Of course, there is something to be said for having folks around to share with. When you still don't share with them, you might get the opportunity to see them cry.
*He seems harmless to others, perhaps it best to humor him* As a far superior being -- advanced well beyond my feeble understanding -- I am puzzled why you would even concern yourself with the primitive, two-dimensional, pale simulations that mere mortals would consider emotions?
Or why even waste the merest inkling of your infinite wisdom pondering this S*b*st**n fellow. He's probably only a figment of your limitless imagination, conjured up by a bit of indigestion from that last solar system you consumed. Once your digestion has finished, he will disappear into a whisp of nothingness and trouble you no more.
*OK, I just threw up a little bit in mouth.*
Celestial Healer |
Kess of the Cult of Sebastian wrote:(BTW: This thread now OFFICIALLY approved by the cult of Sebastian)Well that just sucked all the fun out of it. Yep, even playing Cosmopoly and snacking on vegan chips would be more fun.
Cosmolopoly is awesome. Sebastian's cultists can only wish they had that much fun on their thread.
Ambrosia Slaad |
Lawyers, stay where you are. I don't want to confuse myself when I start biting horse flesh.
I thought they taste like shark. Wait, are you eating the old white-haired ones? They'll keep you from starving, but they're tough like old jerky... ugh, field rations.
Try a young legal intern or a young law school graduate. Much more juicy and tender. I think it's because they still have at least part of their soul.

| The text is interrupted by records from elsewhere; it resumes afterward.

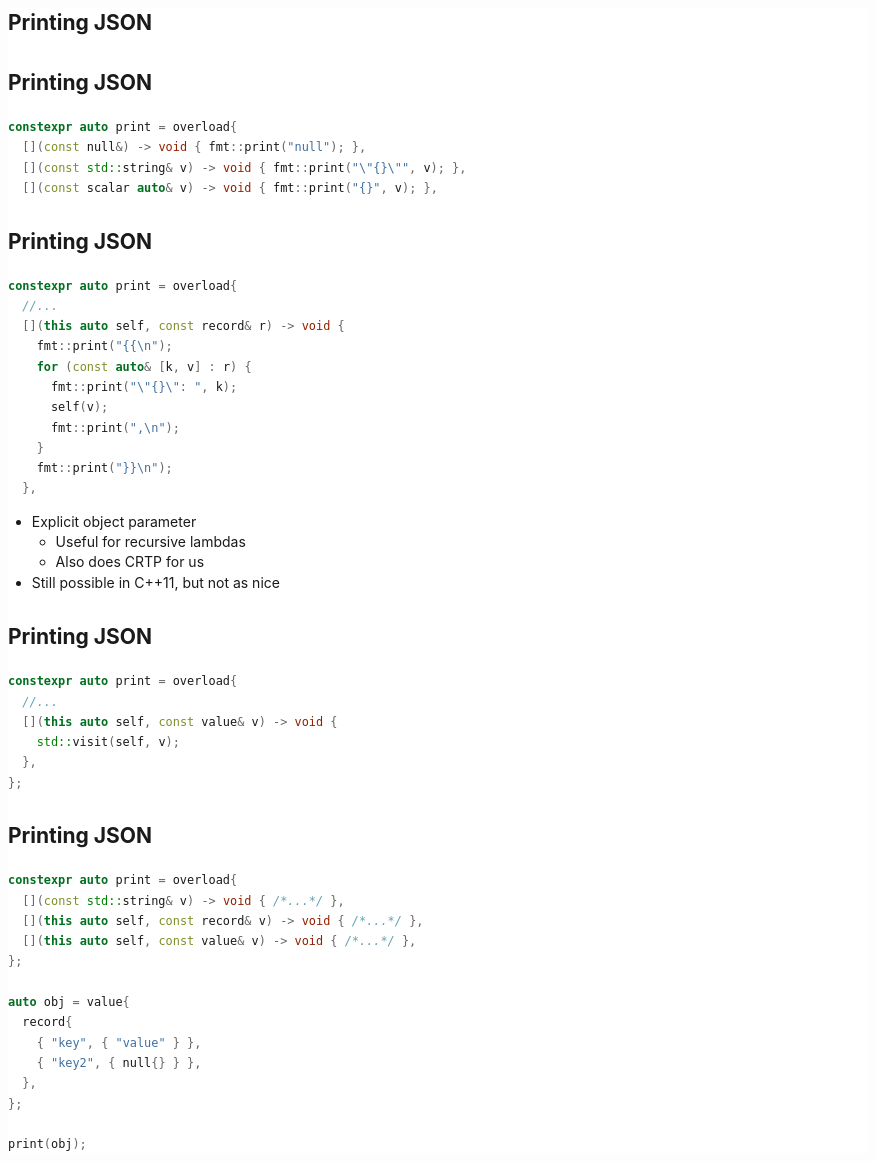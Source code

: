 [comment]: # (!!! data-auto-animate)

## Printing JSON
[comment]: # (!!! data-auto-animate)
## Printing JSON

```cpp [|1|2|3|4|3,4]
constexpr auto print = overload{
  [](const null&) -> void { fmt::print("null"); },
  [](const std::string& v) -> void { fmt::print("\"{}\"", v); },
  [](const scalar auto& v) -> void { fmt::print("{}", v); },
```

[comment]: # (!!! data-auto-animate)

## Printing JSON

```cpp [3,5,7,9,11|3,11|5,9|6|7|1,7]
constexpr auto print = overload{
  //...
  [](this auto self, const record& r) -> void {
    fmt::print("{{\n");
    for (const auto& [k, v] : r) {
      fmt::print("\"{}\": ", k);
      self(v);
      fmt::print(",\n");
    }
    fmt::print("}}\n");
  },
```

* Explicit object parameter
  * Useful for recursive lambdas
  * Also does CRTP for us
* Still possible in C++11, but not as nice

[comment]: # (!!! data-auto-animate)

## Printing JSON

```cpp [|3|4]
constexpr auto print = overload{
  //...
  [](this auto self, const value& v) -> void {
    std::visit(self, v);
  },
};
```

[comment]: # (!!! data-auto-animate)

## Printing JSON

```cpp [|14|1|7|7,4|8|8,3|9|9,4|9,2|]
constexpr auto print = overload{
  [](const std::string& v) -> void { /*...*/ },
  [](this auto self, const record& v) -> void { /*...*/ },
  [](this auto self, const value& v) -> void { /*...*/ },
};

auto obj = value{
  record{
    { "key", { "value" } },
    { "key2", { null{} } },
  },
};

print(obj);
```
```json
```

[comment]: # (THEME = night)
[comment]: # (CODE_THEME = base16/zenburn)
[comment]: # (slideNumber: true)
[comment]: # (!!!)
[comment]: # (!!!)
[comment]: # (!!!)
[comment]: # (!!!)
[comment]: # (!!!)
[comment]: # (!!!)
[comment]: # (!!!)
[comment]: # (!!!)
[comment]: # (!!!)
[comment]: # (!!!)
[comment]: # (!!!)
[comment]: # (!!!)
[comment]: # (!!!)
[comment]: # (!!!)
[comment]: # (!!!)
[comment]: # (!!!)
[comment]: # (!!!)
[comment]: # (!!!)
[comment]: # (!!!)
[comment]: # (!!!)
[comment]: # (!!!)
[comment]: # (!!!)
[comment]: # (!!!)
[comment]: # (!!!)
[comment]: # (!!!)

Roy-Jack the Angry Tiger |
Roy-Jack the Angry Tiger wrote:Lawyers, stay where you are. I don't want to confuse myself when I start biting horse flesh.I thought they taste like shark. Wait, are you eating the old white-haired ones? They'll keep you from starving, but they're tough like old jerky... ugh, field rations.
Try a young legal intern or a young law school graduate. Much more juicy and tender. I think it's because they still have at least part of their soul.
Lawyer's taste fine as long as I eat, :::gulp::: some vegetables afterwards. You know, the fiber helps..., flush them out.